↓
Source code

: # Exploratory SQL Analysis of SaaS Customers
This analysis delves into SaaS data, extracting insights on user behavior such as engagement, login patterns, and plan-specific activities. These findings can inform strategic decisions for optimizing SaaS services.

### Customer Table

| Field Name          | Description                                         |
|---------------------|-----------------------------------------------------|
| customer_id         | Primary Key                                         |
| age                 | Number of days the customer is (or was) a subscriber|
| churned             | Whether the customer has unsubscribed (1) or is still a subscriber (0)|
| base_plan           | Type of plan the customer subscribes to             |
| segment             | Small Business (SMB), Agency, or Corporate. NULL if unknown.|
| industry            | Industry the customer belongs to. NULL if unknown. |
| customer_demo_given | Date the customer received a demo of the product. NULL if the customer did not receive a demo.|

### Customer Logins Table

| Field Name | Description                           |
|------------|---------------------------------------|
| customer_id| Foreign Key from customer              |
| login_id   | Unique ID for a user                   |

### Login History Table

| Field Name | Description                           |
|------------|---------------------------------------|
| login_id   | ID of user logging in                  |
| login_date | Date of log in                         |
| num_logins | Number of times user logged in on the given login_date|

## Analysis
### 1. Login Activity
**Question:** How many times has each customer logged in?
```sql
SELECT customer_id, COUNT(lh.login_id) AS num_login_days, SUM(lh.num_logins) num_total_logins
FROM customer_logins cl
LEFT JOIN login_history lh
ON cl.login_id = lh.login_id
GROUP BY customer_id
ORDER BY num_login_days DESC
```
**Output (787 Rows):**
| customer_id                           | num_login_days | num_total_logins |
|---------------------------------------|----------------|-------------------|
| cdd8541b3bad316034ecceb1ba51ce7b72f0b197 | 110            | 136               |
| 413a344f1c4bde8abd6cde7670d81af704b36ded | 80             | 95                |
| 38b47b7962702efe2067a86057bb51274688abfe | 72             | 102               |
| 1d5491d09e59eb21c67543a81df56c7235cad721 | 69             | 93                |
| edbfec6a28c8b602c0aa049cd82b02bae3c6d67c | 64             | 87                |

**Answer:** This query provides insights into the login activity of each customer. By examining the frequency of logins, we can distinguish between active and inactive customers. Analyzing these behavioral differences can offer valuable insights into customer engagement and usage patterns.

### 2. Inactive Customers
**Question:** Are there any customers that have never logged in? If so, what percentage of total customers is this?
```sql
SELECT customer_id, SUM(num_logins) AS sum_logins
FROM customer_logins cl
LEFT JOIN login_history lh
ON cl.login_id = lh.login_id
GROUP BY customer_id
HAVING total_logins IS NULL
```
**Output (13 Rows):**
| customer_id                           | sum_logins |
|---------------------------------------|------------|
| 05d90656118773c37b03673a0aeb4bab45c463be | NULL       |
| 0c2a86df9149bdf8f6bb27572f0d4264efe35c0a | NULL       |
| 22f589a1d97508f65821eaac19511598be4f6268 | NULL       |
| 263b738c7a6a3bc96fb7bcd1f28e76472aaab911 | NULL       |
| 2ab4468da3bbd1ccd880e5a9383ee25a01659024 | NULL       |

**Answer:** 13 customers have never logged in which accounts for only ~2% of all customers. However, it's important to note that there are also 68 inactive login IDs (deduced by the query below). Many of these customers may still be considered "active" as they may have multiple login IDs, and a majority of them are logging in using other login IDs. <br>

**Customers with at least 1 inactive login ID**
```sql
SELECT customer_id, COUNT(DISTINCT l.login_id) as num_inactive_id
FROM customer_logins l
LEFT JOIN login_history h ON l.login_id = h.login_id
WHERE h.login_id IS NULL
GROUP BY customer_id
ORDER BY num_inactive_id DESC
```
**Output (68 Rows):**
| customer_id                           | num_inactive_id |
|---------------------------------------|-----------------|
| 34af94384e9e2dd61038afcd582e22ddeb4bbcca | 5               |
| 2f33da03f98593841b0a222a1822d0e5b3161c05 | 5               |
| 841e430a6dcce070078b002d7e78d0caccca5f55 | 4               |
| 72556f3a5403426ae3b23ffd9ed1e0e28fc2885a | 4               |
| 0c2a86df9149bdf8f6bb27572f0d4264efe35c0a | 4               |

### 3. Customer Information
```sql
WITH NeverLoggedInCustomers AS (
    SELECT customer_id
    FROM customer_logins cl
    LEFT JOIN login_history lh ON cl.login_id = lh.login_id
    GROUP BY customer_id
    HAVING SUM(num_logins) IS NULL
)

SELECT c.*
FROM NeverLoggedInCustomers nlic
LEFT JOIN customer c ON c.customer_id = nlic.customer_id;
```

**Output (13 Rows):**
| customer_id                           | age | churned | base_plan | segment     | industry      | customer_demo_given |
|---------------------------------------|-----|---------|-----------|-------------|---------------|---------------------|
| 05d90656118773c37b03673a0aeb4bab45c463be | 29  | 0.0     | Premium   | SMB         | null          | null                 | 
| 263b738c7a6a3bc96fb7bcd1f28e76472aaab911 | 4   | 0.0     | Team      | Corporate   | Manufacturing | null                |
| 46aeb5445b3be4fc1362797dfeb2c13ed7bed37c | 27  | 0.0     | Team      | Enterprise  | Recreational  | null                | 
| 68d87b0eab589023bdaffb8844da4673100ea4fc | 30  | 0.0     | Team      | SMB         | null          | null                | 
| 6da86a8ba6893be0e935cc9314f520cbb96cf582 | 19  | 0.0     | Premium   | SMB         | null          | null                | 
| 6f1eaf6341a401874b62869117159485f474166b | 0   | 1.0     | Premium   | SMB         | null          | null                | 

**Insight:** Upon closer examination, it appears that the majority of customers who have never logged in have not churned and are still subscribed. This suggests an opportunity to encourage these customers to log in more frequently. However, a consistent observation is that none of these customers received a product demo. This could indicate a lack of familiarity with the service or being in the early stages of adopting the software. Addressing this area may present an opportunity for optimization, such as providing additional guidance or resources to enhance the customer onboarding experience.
↑
↓
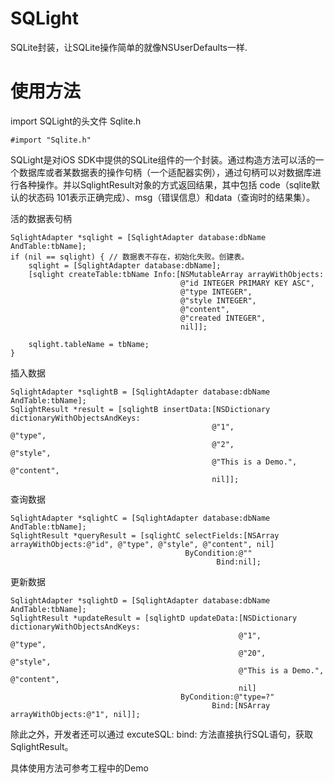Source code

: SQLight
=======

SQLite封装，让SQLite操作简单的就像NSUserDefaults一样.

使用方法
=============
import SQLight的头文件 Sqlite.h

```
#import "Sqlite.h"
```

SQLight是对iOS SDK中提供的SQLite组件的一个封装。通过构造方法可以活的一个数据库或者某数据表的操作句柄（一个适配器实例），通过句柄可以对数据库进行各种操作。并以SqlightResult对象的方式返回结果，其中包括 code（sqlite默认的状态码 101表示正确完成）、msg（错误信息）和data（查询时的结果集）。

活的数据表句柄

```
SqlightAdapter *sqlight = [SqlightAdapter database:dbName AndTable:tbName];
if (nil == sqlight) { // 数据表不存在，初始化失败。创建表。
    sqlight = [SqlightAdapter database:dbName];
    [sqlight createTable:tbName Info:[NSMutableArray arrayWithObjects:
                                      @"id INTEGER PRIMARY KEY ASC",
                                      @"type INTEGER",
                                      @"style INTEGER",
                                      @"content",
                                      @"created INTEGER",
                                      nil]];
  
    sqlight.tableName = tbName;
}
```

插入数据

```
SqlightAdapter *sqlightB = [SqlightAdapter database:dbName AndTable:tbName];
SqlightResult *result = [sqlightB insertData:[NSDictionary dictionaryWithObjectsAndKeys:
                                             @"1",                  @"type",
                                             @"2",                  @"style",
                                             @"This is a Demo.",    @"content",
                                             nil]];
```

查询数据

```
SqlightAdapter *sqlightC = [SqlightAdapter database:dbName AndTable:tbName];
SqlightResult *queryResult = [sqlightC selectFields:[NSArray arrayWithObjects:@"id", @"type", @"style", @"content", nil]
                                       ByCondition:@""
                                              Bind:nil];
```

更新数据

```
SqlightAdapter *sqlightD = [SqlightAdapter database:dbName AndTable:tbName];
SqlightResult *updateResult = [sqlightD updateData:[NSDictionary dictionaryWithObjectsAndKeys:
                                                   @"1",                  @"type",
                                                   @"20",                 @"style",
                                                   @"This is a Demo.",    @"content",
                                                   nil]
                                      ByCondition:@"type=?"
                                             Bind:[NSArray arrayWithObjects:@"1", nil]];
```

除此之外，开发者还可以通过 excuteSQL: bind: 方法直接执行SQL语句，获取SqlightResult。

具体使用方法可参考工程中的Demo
↑
**WHAT YOU WILL DO:** Look above for the line with "### Customer Table"; retype exactly that line, every line after it up to the line with "edbfec6a28c8b602c0aa049cd82b02bae3c6d67c | 64", and that line too, nothing else.

**RESULT OF THE EXERCISE:**
### Customer Table

| Field Name          | Description                                         |
|---------------------|-----------------------------------------------------|
| customer_id         | Primary Key                                         |
| age                 | Number of days the customer is (or was) a subscriber|
| churned             | Whether the customer has unsubscribed (1) or is still a subscriber (0)|
| base_plan           | Type of plan the customer subscribes to             |
| segment             | Small Business (SMB), Agency, or Corporate. NULL if unknown.|
| industry            | Industry the customer belongs to. NULL if unknown. |
| customer_demo_given | Date the customer received a demo of the product. NULL if the customer did not receive a demo.|

### Customer Logins Table

| Field Name | Description                           |
|------------|---------------------------------------|
| customer_id| Foreign Key from customer              |
| login_id   | Unique ID for a user                   |

### Login History Table

| Field Name | Description                           |
|------------|---------------------------------------|
| login_id   | ID of user logging in                  |
| login_date | Date of log in                         |
| num_logins | Number of times user logged in on the given login_date|

## Analysis
### 1. Login Activity
**Question:** How many times has each customer logged in?
```sql
SELECT customer_id, COUNT(lh.login_id) AS num_login_days, SUM(lh.num_logins) num_total_logins
FROM customer_logins cl
LEFT JOIN login_history lh
ON cl.login_id = lh.login_id
GROUP BY customer_id
ORDER BY num_login_days DESC
```
**Output (787 Rows):**
| customer_id                           | num_login_days | num_total_logins |
|---------------------------------------|----------------|-------------------|
| cdd8541b3bad316034ecceb1ba51ce7b72f0b197 | 110            | 136               |
| 413a344f1c4bde8abd6cde7670d81af704b36ded | 80             | 95                |
| 38b47b7962702efe2067a86057bb51274688abfe | 72             | 102               |
| 1d5491d09e59eb21c67543a81df56c7235cad721 | 69             | 93                |
| edbfec6a28c8b602c0aa049cd82b02bae3c6d67c | 64             | 87                |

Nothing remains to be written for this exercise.